This exercise calls for the line with "EXENZO and VakmediaNet", the line with "for sensitivity analysis", and all lines between them in the material below, output exactly and with no other lines.

BEGIN Information given

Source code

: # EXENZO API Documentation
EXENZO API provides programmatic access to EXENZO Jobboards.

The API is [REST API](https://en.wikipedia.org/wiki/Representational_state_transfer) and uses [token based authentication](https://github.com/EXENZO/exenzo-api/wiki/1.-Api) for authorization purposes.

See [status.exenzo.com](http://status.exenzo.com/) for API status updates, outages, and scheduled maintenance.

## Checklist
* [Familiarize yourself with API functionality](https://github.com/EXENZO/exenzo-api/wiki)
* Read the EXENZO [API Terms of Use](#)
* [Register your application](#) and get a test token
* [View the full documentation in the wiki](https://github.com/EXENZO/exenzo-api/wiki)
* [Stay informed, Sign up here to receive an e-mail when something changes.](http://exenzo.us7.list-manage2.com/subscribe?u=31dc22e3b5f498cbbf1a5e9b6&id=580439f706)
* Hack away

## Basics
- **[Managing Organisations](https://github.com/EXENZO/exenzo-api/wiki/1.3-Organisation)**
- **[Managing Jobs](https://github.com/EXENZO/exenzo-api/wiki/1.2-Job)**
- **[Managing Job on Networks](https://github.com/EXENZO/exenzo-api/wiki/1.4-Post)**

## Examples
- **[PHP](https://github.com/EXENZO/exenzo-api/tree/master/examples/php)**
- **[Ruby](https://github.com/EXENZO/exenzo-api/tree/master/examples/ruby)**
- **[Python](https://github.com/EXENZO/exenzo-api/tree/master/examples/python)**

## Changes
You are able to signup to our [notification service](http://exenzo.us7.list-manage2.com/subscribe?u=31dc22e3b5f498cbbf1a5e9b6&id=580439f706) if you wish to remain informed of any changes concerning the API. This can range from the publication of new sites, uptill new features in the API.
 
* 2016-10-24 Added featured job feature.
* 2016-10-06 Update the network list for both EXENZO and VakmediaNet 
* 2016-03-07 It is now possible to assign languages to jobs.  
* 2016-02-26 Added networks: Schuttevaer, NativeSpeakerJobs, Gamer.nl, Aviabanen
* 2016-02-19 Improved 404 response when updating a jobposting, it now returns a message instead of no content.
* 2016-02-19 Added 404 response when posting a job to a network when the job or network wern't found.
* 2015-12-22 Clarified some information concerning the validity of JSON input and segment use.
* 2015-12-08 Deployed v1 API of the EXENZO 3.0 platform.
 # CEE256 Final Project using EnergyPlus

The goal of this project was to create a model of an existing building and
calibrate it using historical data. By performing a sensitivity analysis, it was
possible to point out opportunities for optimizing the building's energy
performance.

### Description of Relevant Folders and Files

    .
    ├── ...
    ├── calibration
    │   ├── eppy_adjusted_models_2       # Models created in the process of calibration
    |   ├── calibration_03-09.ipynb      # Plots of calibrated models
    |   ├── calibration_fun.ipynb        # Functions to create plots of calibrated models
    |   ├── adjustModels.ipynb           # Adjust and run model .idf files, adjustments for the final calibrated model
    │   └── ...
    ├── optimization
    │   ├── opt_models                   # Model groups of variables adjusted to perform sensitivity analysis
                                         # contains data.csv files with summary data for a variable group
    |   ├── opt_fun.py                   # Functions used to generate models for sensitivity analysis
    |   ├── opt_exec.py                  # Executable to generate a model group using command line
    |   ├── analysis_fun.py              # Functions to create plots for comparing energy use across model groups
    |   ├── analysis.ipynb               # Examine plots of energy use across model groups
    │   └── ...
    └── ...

END Information given

[Answer to the exercise]
* 2016-10-06 Update the network list for both EXENZO and VakmediaNet 
* 2016-03-07 It is now possible to assign languages to jobs.  
* 2016-02-26 Added networks: Schuttevaer, NativeSpeakerJobs, Gamer.nl, Aviabanen
* 2016-02-19 Improved 404 response when updating a jobposting, it now returns a message instead of no content.
* 2016-02-19 Added 404 response when posting a job to a network when the job or network wern't found.
* 2015-12-22 Clarified some information concerning the validity of JSON input and segment use.
* 2015-12-08 Deployed v1 API of the EXENZO 3.0 platform.
 # CEE256 Final Project using EnergyPlus

The goal of this project was to create a model of an existing building and
calibrate it using historical data. By performing a sensitivity analysis, it was
possible to point out opportunities for optimizing the building's energy
performance.

### Description of Relevant Folders and Files

    .
    ├── ...
    ├── calibration
    │   ├── eppy_adjusted_models_2       # Models created in the process of calibration
    |   ├── calibration_03-09.ipynb      # Plots of calibrated models
    |   ├── calibration_fun.ipynb        # Functions to create plots of calibrated models
    |   ├── adjustModels.ipynb           # Adjust and run model .idf files, adjustments for the final calibrated model
    │   └── ...
    ├── optimization
    │   ├── opt_models                   # Model groups of variables adjusted to perform sensitivity analysis
                                         # contains data.csv files with summary data for a variable group
    |   ├── opt_fun.py                   # Functions used to generate models for sensitivity analysis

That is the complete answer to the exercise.